─── DATA SUPPLIED ───

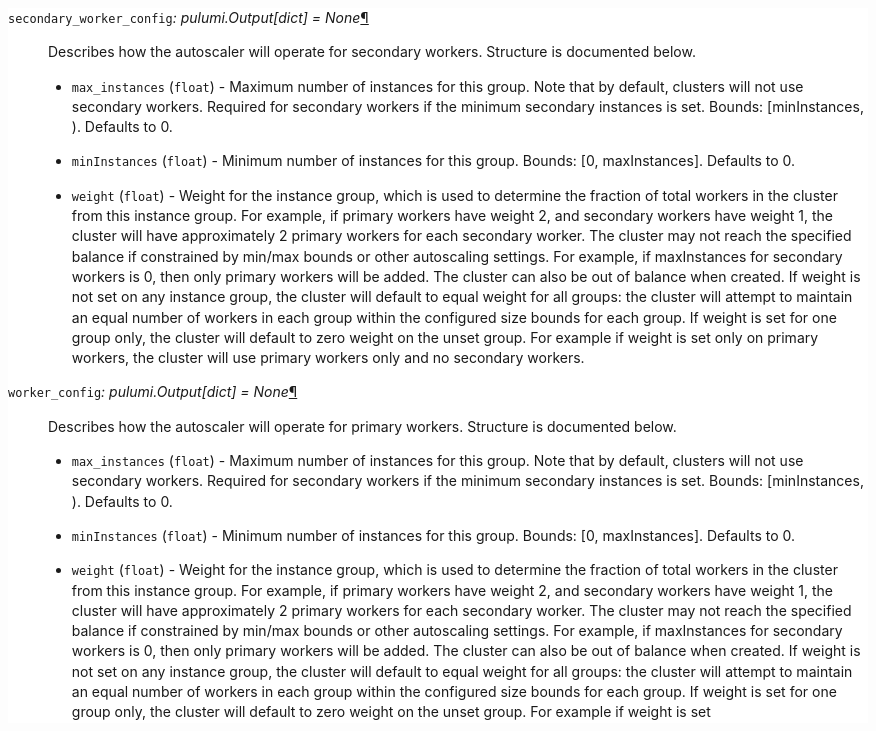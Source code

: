 <dl class="py attribute">
<dt id="pulumi_gcp.dataproc.AutoscalingPolicy.secondary_worker_config">
<code class="sig-name descname">secondary_worker_config</code><em class="property">: pulumi.Output[dict]</em><em class="property"> = None</em><a class="headerlink" href="#pulumi_gcp.dataproc.AutoscalingPolicy.secondary_worker_config" title="Permalink to this definition">¶</a></dt>
<dd><p>Describes how the autoscaler will operate for secondary workers.  Structure is documented below.</p>
<ul class="simple">
<li><p><code class="docutils literal notranslate"><span class="pre">max_instances</span></code> (<code class="docutils literal notranslate"><span class="pre">float</span></code>) - Maximum number of instances for this group. Note that by default, clusters will not use
secondary workers. Required for secondary workers if the minimum secondary instances is set.
Bounds: [minInstances, ). Defaults to 0.</p></li>
<li><p><code class="docutils literal notranslate"><span class="pre">minInstances</span></code> (<code class="docutils literal notranslate"><span class="pre">float</span></code>) - Minimum number of instances for this group. Bounds: [0, maxInstances]. Defaults to 0.</p></li>
<li><p><code class="docutils literal notranslate"><span class="pre">weight</span></code> (<code class="docutils literal notranslate"><span class="pre">float</span></code>) - Weight for the instance group, which is used to determine the fraction of total workers
in the cluster from this instance group. For example, if primary workers have weight 2,
and secondary workers have weight 1, the cluster will have approximately 2 primary workers
for each secondary worker.
The cluster may not reach the specified balance if constrained by min/max bounds or other
autoscaling settings. For example, if maxInstances for secondary workers is 0, then only
primary workers will be added. The cluster can also be out of balance when created.
If weight is not set on any instance group, the cluster will default to equal weight for
all groups: the cluster will attempt to maintain an equal number of workers in each group
within the configured size bounds for each group. If weight is set for one group only,
the cluster will default to zero weight on the unset group. For example if weight is set
only on primary workers, the cluster will use primary workers only and no secondary workers.</p></li>
</ul>
</dd></dl>

<dl class="py attribute">
<dt id="pulumi_gcp.dataproc.AutoscalingPolicy.worker_config">
<code class="sig-name descname">worker_config</code><em class="property">: pulumi.Output[dict]</em><em class="property"> = None</em><a class="headerlink" href="#pulumi_gcp.dataproc.AutoscalingPolicy.worker_config" title="Permalink to this definition">¶</a></dt>
<dd><p>Describes how the autoscaler will operate for primary workers.  Structure is documented below.</p>
<ul class="simple">
<li><p><code class="docutils literal notranslate"><span class="pre">max_instances</span></code> (<code class="docutils literal notranslate"><span class="pre">float</span></code>) - Maximum number of instances for this group. Note that by default, clusters will not use
secondary workers. Required for secondary workers if the minimum secondary instances is set.
Bounds: [minInstances, ). Defaults to 0.</p></li>
<li><p><code class="docutils literal notranslate"><span class="pre">minInstances</span></code> (<code class="docutils literal notranslate"><span class="pre">float</span></code>) - Minimum number of instances for this group. Bounds: [0, maxInstances]. Defaults to 0.</p></li>
<li><p><code class="docutils literal notranslate"><span class="pre">weight</span></code> (<code class="docutils literal notranslate"><span class="pre">float</span></code>) - Weight for the instance group, which is used to determine the fraction of total workers
in the cluster from this instance group. For example, if primary workers have weight 2,
and secondary workers have weight 1, the cluster will have approximately 2 primary workers
for each secondary worker.
The cluster may not reach the specified balance if constrained by min/max bounds or other
autoscaling settings. For example, if maxInstances for secondary workers is 0, then only
primary workers will be added. The cluster can also be out of balance when created.
If weight is not set on any instance group, the cluster will default to equal weight for
all groups: the cluster will attempt to maintain an equal number of workers in each group
within the configured size bounds for each group. If weight is set for one group only,
the cluster will default to zero weight on the unset group. For example if weight is set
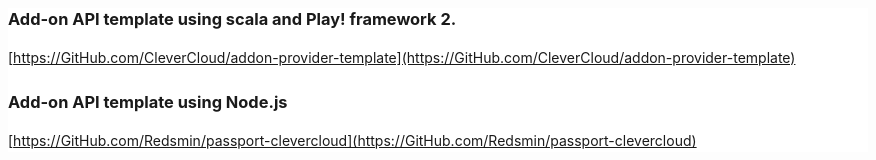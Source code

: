 ### Add-on API template using scala and Play! framework 2.

[https://GitHub.com/CleverCloud/addon-provider-template](https://GitHub.com/CleverCloud/addon-provider-template)

### Add-on API template using Node.js

[https://GitHub.com/Redsmin/passport-clevercloud](https://GitHub.com/Redsmin/passport-clevercloud)
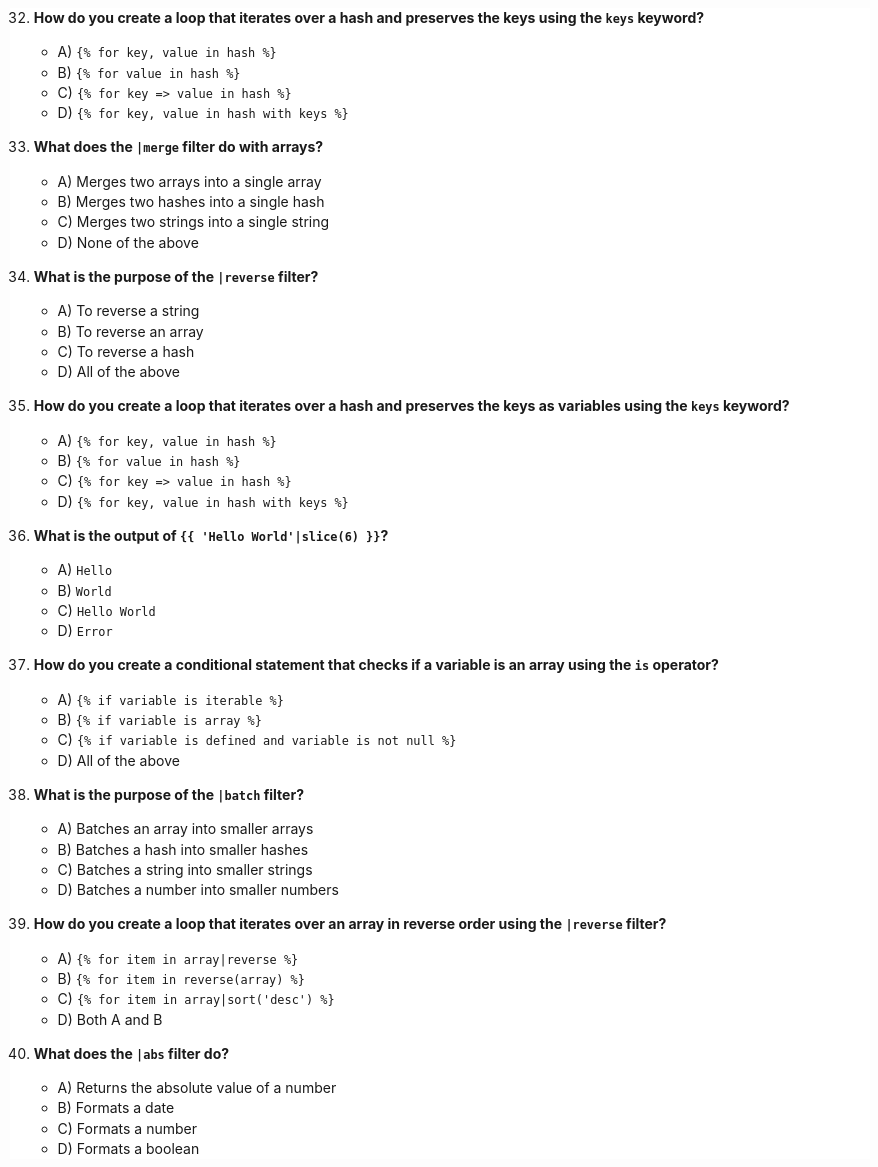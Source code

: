 32. **How do you create a loop that iterates over a hash and preserves the keys using the `keys` keyword?**
    - A) `{% for key, value in hash %}`
    - B) `{% for value in hash %}`
    - C) `{% for key => value in hash %}`
    - D) `{% for key, value in hash with keys %}`

33. **What does the `|merge` filter do with arrays?**
    - A) Merges two arrays into a single array
    - B) Merges two hashes into a single hash
    - C) Merges two strings into a single string
    - D) None of the above

34. **What is the purpose of the `|reverse` filter?**
    - A) To reverse a string
    - B) To reverse an array
    - C) To reverse a hash
    - D) All of the above

35. **How do you create a loop that iterates over a hash and preserves the keys as variables using the `keys` keyword?**
    - A) `{% for key, value in hash %}`
    - B) `{% for value in hash %}`
    - C) `{% for key => value in hash %}`
    - D) `{% for key, value in hash with keys %}`

36. **What is the output of `{{ 'Hello World'|slice(6) }}`?**
    - A) `Hello`
    - B) `World`
    - C) `Hello World`
    - D) `Error`

37. **How do you create a conditional statement that checks if a variable is an array using the `is` operator?**
    - A) `{% if variable is iterable %}`
    - B) `{% if variable is array %}`
    - C) `{% if variable is defined and variable is not null %}`
    - D) All of the above

38. **What is the purpose of the `|batch` filter?**
    - A) Batches an array into smaller arrays
    - B) Batches a hash into smaller hashes
    - C) Batches a string into smaller strings
    - D) Batches a number into smaller numbers

39. **How do you create a loop that iterates over an array in reverse order using the `|reverse` filter?**
    - A) `{% for item in array|reverse %}`
    - B) `{% for item in reverse(array) %}`
    - C) `{% for item in array|sort('desc') %}`
    - D) Both A and B

40. **What does the `|abs` filter do?**
    - A) Returns the absolute value of a number
    - B) Formats a date
    - C) Formats a number
    - D) Formats a boolean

───

__PROBLEM DESCRIPTION__. Each line of the data that contains "strings" should be counted; please give only the number.

__RESPONSE AREA__. 2